* [Try it] Tally the lines in the data that follows that include the word "NETCore", and report nothing but the total.

* [Data section]
..............................
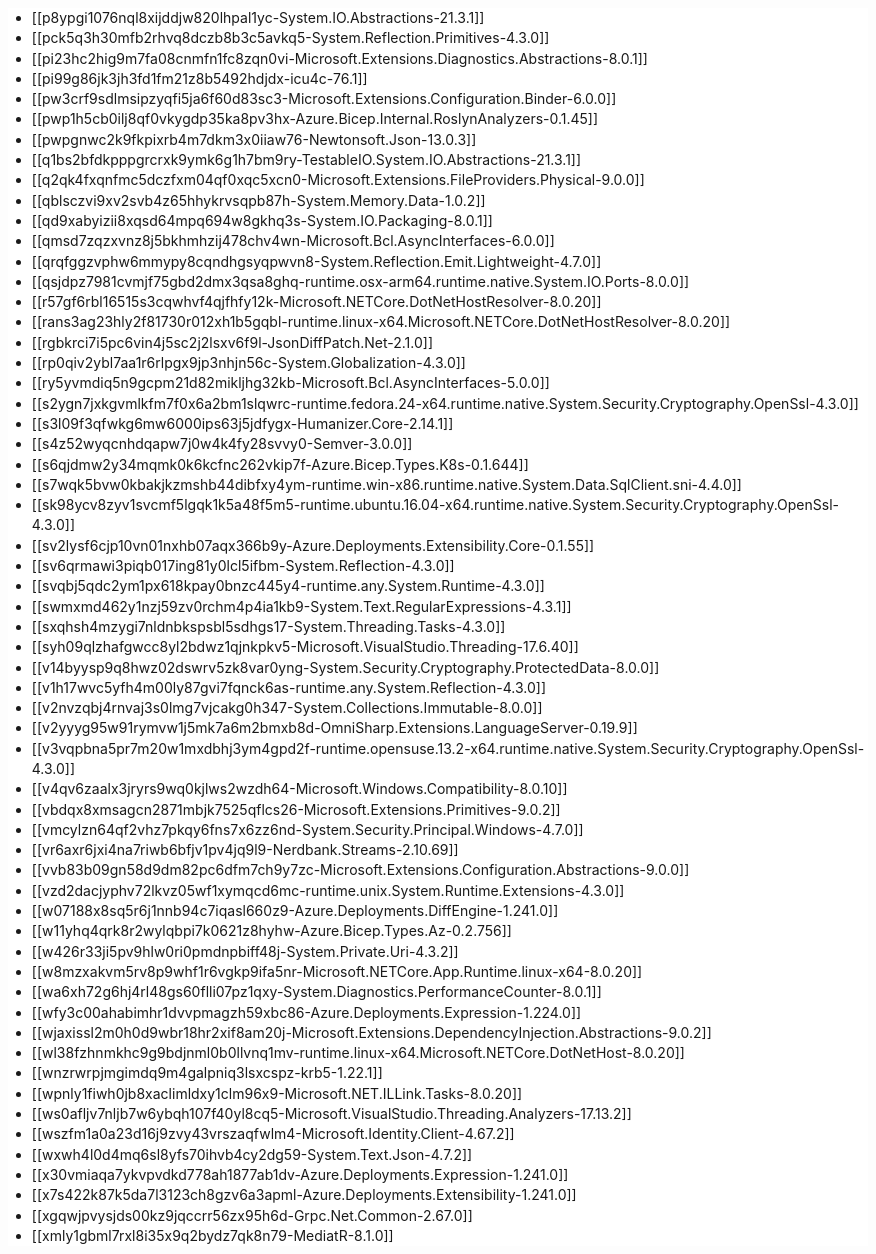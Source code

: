- [[p8ypgi1076nql8xijddjw820lhpal1yc-System.IO.Abstractions-21.3.1]]
- [[pck5q3h30mfb2rhvq8dczb8b3c5avkq5-System.Reflection.Primitives-4.3.0]]
- [[pi23hc2hig9m7fa08cnmfn1fc8zqn0vi-Microsoft.Extensions.Diagnostics.Abstractions-8.0.1]]
- [[pi99g86jk3jh3fd1fm21z8b5492hdjdx-icu4c-76.1]]
- [[pw3crf9sdlmsipzyqfi5ja6f60d83sc3-Microsoft.Extensions.Configuration.Binder-6.0.0]]
- [[pwp1h5cb0ilj8qf0vkygdp35ka8pv3hx-Azure.Bicep.Internal.RoslynAnalyzers-0.1.45]]
- [[pwpgnwc2k9fkpixrb4m7dkm3x0iiaw76-Newtonsoft.Json-13.0.3]]
- [[q1bs2bfdkpppgrcrxk9ymk6g1h7bm9ry-TestableIO.System.IO.Abstractions-21.3.1]]
- [[q2qk4fxqnfmc5dczfxm04qf0xqc5xcn0-Microsoft.Extensions.FileProviders.Physical-9.0.0]]
- [[qblsczvi9xv2svb4z65hhykrvsqpb87h-System.Memory.Data-1.0.2]]
- [[qd9xabyizii8xqsd64mpq694w8gkhq3s-System.IO.Packaging-8.0.1]]
- [[qmsd7zqzxvnz8j5bkhmhzij478chv4wn-Microsoft.Bcl.AsyncInterfaces-6.0.0]]
- [[qrqfggzvphw6mmypy8cqndhgsyqpwvn8-System.Reflection.Emit.Lightweight-4.7.0]]
- [[qsjdpz7981cvmjf75gbd2dmx3qsa8ghq-runtime.osx-arm64.runtime.native.System.IO.Ports-8.0.0]]
- [[r57gf6rbl16515s3cqwhvf4qjfhfy12k-Microsoft.NETCore.DotNetHostResolver-8.0.20]]
- [[rans3ag23hly2f81730r012xh1b5gqbl-runtime.linux-x64.Microsoft.NETCore.DotNetHostResolver-8.0.20]]
- [[rgbkrci7i5pc6vin4j5sc2j2lsxv6f9l-JsonDiffPatch.Net-2.1.0]]
- [[rp0qiv2ybl7aa1r6rlpgx9jp3nhjn56c-System.Globalization-4.3.0]]
- [[ry5yvmdiq5n9gcpm21d82mikljhg32kb-Microsoft.Bcl.AsyncInterfaces-5.0.0]]
- [[s2ygn7jxkgvmlkfm7f0x6a2bm1slqwrc-runtime.fedora.24-x64.runtime.native.System.Security.Cryptography.OpenSsl-4.3.0]]
- [[s3l09f3qfwkg6mw6000ips63j5jdfygx-Humanizer.Core-2.14.1]]
- [[s4z52wyqcnhdqapw7j0w4k4fy28svvy0-Semver-3.0.0]]
- [[s6qjdmw2y34mqmk0k6kcfnc262vkip7f-Azure.Bicep.Types.K8s-0.1.644]]
- [[s7wqk5bvw0kbakjkzmshb44dibfxy4ym-runtime.win-x86.runtime.native.System.Data.SqlClient.sni-4.4.0]]
- [[sk98ycv8zyv1svcmf5lgqk1k5a48f5m5-runtime.ubuntu.16.04-x64.runtime.native.System.Security.Cryptography.OpenSsl-4.3.0]]
- [[sv2lysf6cjp10vn01nxhb07aqx366b9y-Azure.Deployments.Extensibility.Core-0.1.55]]
- [[sv6qrmawi3piqb017ing81y0lcl5ifbm-System.Reflection-4.3.0]]
- [[svqbj5qdc2ym1px618kpay0bnzc445y4-runtime.any.System.Runtime-4.3.0]]
- [[swmxmd462y1nzj59zv0rchm4p4ia1kb9-System.Text.RegularExpressions-4.3.1]]
- [[sxqhsh4mzygi7nldnbkspsbl5sdhgs17-System.Threading.Tasks-4.3.0]]
- [[syh09qlzhafgwcc8yl2bdwz1qjnkpkv5-Microsoft.VisualStudio.Threading-17.6.40]]
- [[v14byysp9q8hwz02dswrv5zk8var0yng-System.Security.Cryptography.ProtectedData-8.0.0]]
- [[v1h17wvc5yfh4m00ly87gvi7fqnck6as-runtime.any.System.Reflection-4.3.0]]
- [[v2nvzqbj4rnvaj3s0lmg7vjcakg0h347-System.Collections.Immutable-8.0.0]]
- [[v2yyyg95w91rymvw1j5mk7a6m2bmxb8d-OmniSharp.Extensions.LanguageServer-0.19.9]]
- [[v3vqpbna5pr7m20w1mxdbhj3ym4gpd2f-runtime.opensuse.13.2-x64.runtime.native.System.Security.Cryptography.OpenSsl-4.3.0]]
- [[v4qv6zaalx3jryrs9wq0kjlws2wzdh64-Microsoft.Windows.Compatibility-8.0.10]]
- [[vbdqx8xmsagcn2871mbjk7525qflcs26-Microsoft.Extensions.Primitives-9.0.2]]
- [[vmcylzn64qf2vhz7pkqy6fns7x6zz6nd-System.Security.Principal.Windows-4.7.0]]
- [[vr6axr6jxi4na7riwb6bfjv1pv4jq9l9-Nerdbank.Streams-2.10.69]]
- [[vvb83b09gn58d9dm82pc6dfm7ch9y7zc-Microsoft.Extensions.Configuration.Abstractions-9.0.0]]
- [[vzd2dacjyphv72lkvz05wf1xymqcd6mc-runtime.unix.System.Runtime.Extensions-4.3.0]]
- [[w07188x8sq5r6j1nnb94c7iqasl660z9-Azure.Deployments.DiffEngine-1.241.0]]
- [[w11yhq4qrk8r2wylqbpi7k0621z8hyhw-Azure.Bicep.Types.Az-0.2.756]]
- [[w426r33ji5pv9hlw0ri0pmdnpbiff48j-System.Private.Uri-4.3.2]]
- [[w8mzxakvm5rv8p9whf1r6vgkp9ifa5nr-Microsoft.NETCore.App.Runtime.linux-x64-8.0.20]]
- [[wa6xh72g6hj4rl48gs60flli07pz1qxy-System.Diagnostics.PerformanceCounter-8.0.1]]
- [[wfy3c00ahabimhr1dvvpmagzh59xbc86-Azure.Deployments.Expression-1.224.0]]
- [[wjaxissl2m0h0d9wbr18hr2xif8am20j-Microsoft.Extensions.DependencyInjection.Abstractions-9.0.2]]
- [[wl38fzhnmkhc9g9bdjnml0b0llvnq1mv-runtime.linux-x64.Microsoft.NETCore.DotNetHost-8.0.20]]
- [[wnzrwrpjmgimdq9m4galpniq3lsxcspz-krb5-1.22.1]]
- [[wpnly1fiwh0jb8xaclimldxy1clm96x9-Microsoft.NET.ILLink.Tasks-8.0.20]]
- [[ws0afljv7nljb7w6ybqh107f40yl8cq5-Microsoft.VisualStudio.Threading.Analyzers-17.13.2]]
- [[wszfm1a0a23d16j9zvy43vrszaqfwlm4-Microsoft.Identity.Client-4.67.2]]
- [[wxwh4l0d4mq6sl8yfs70ihvb4cy2dg59-System.Text.Json-4.7.2]]
- [[x30vmiaqa7ykvpvdkd778ah1877ab1dv-Azure.Deployments.Expression-1.241.0]]
- [[x7s422k87k5da7l3123ch8gzv6a3apml-Azure.Deployments.Extensibility-1.241.0]]
- [[xgqwjpvysjds00kz9jqccrr56zx95h6d-Grpc.Net.Common-2.67.0]]
- [[xmly1gbml7rxl8i35x9q2bydz7qk8n79-MediatR-8.1.0]]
..............................
* [Written response] 4